In verità le donne non possono fare tutto ma proprio tutto quello che fanno gli uomini, così come gli uomini non possono fare tutto quello che fanno le donne. Io non potrò mai partorire, anche se c’è chi è pronto a sostenere il contrario. Non potrò mai vivere il miracolo meraviglioso di una vita che nasce e cresce dentro di me.
In un mondo folle come il nostro, in cui si prende a calci la realtà con tanta disinvoltura, appare paradossale, ma in fondo non stupisce, che l’era Covid sia caratterizzata da una fede cieca nella scienza. “Lo dice la scienza”: è questo il mantra che ci viene ripetuto fino allo sfinimento. Peccato che la scienza non esista. Esistono gli scienziati, e vanne a mettere d’accordo due. Non esiste la scienza come entità parlante, come oracolo a cui domandare umilmente un responso. Le varie virostar salite alla ribalta in questi anni hanno continuato a ripeterci “Lo dice la scienza”: erano forse stati a cena con la scienza la sera prima? E quando i signori virologi si sono dimostrati del tutto inattendibili, con le loro continue giravolte e piroette, era forse la scienza ad aver cambiato idea? Ma qui mi fermo, caro Direttore, perché la lettera si è allungata a dismisura, e rischiamo che Nessun Giornale diventi davvero sinonimo di Nessun Lettore.

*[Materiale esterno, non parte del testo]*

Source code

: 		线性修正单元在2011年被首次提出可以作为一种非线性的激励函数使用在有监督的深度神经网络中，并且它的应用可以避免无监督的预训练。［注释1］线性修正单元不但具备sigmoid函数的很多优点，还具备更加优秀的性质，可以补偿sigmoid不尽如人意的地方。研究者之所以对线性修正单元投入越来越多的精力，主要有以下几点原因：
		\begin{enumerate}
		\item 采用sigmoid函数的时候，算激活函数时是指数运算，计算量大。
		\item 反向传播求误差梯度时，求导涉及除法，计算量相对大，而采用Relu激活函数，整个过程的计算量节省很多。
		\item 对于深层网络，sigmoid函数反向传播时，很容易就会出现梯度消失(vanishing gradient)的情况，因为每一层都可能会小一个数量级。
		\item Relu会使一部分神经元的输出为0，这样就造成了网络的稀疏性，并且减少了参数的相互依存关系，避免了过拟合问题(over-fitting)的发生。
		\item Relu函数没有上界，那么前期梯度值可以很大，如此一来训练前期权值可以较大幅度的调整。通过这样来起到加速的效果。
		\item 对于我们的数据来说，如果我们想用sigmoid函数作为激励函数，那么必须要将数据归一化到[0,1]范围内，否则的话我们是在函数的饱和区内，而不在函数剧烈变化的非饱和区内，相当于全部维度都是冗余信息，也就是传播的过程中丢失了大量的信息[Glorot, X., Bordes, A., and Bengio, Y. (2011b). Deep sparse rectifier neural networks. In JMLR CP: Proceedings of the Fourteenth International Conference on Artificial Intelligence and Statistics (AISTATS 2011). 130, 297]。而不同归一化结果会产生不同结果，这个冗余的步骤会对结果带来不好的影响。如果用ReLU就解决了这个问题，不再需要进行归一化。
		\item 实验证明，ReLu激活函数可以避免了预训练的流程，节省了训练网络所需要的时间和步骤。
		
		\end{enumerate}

Certo, ci sarebbe ancora da ricordare cosa invece esiste anche se viene negato tutti i giorni da potenti e media. Esiste l’essere umano. Esistono gli uomini e le donne. Esiste l’identità e la differenza sessuale. Ed esiste la stupidità, anche se il concetto è stato bandito, e a scuola per esempio non se ne può più parlare. Esistono la stupidità e la viltà: senza queste due caratteristiche umane, il castello di carte in cui ci tocca abitare sarebbe crollato subito.

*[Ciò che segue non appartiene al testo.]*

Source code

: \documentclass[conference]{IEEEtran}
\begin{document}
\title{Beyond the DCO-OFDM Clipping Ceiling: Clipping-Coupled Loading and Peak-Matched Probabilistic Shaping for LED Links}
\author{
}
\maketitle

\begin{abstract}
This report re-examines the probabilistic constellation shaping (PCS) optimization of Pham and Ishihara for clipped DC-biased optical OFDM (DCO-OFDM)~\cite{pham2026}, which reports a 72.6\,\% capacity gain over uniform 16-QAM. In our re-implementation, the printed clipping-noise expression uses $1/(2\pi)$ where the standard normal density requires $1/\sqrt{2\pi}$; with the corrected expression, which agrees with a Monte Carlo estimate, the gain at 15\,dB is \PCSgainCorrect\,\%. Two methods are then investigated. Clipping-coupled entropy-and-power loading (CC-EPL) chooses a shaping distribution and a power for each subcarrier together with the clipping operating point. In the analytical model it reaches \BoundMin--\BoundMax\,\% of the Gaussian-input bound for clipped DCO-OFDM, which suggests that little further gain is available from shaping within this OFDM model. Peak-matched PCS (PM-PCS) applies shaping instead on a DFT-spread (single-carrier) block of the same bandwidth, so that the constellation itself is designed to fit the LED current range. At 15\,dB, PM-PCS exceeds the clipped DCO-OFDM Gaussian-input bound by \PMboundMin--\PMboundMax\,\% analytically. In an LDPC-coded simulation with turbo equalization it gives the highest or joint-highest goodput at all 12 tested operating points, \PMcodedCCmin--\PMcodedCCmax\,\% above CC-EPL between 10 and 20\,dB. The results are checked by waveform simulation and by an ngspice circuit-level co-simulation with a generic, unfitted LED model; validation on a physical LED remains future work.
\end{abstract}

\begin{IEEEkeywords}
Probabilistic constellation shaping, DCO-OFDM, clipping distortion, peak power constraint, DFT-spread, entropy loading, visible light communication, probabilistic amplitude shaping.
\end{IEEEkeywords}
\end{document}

Ed esistono i complotti, ovviamente. Sono sempre esistiti: si vedano film come JFK – Un caso ancora aperto (1991) o il più recente L’ufficiale e la spia (2019). Hanno insinuato subdolamente che il termine “complottista” sia sempre negativo, come fosse “fascista”, ma è un falso della propaganda. Essere fascisti è sempre e comunque sbagliato, essere complottisti è sbagliato solo se il complotto non esiste: se invece il complotto esiste, il complottista è la persona intelligente che ha capito.
Esisto io che scrivo e tu che leggi, amico lettore, ed esiste il mondo in cui viviamo, anche se qualcuno ha messo in dubbio anche questo. E perché la verità trionfi in questo povero mondo, vale la pena di battersi.
Caro Direttore, l’ho fatta lunga, lo so. Ma sono convinto che mi perdonerà ancora una volta.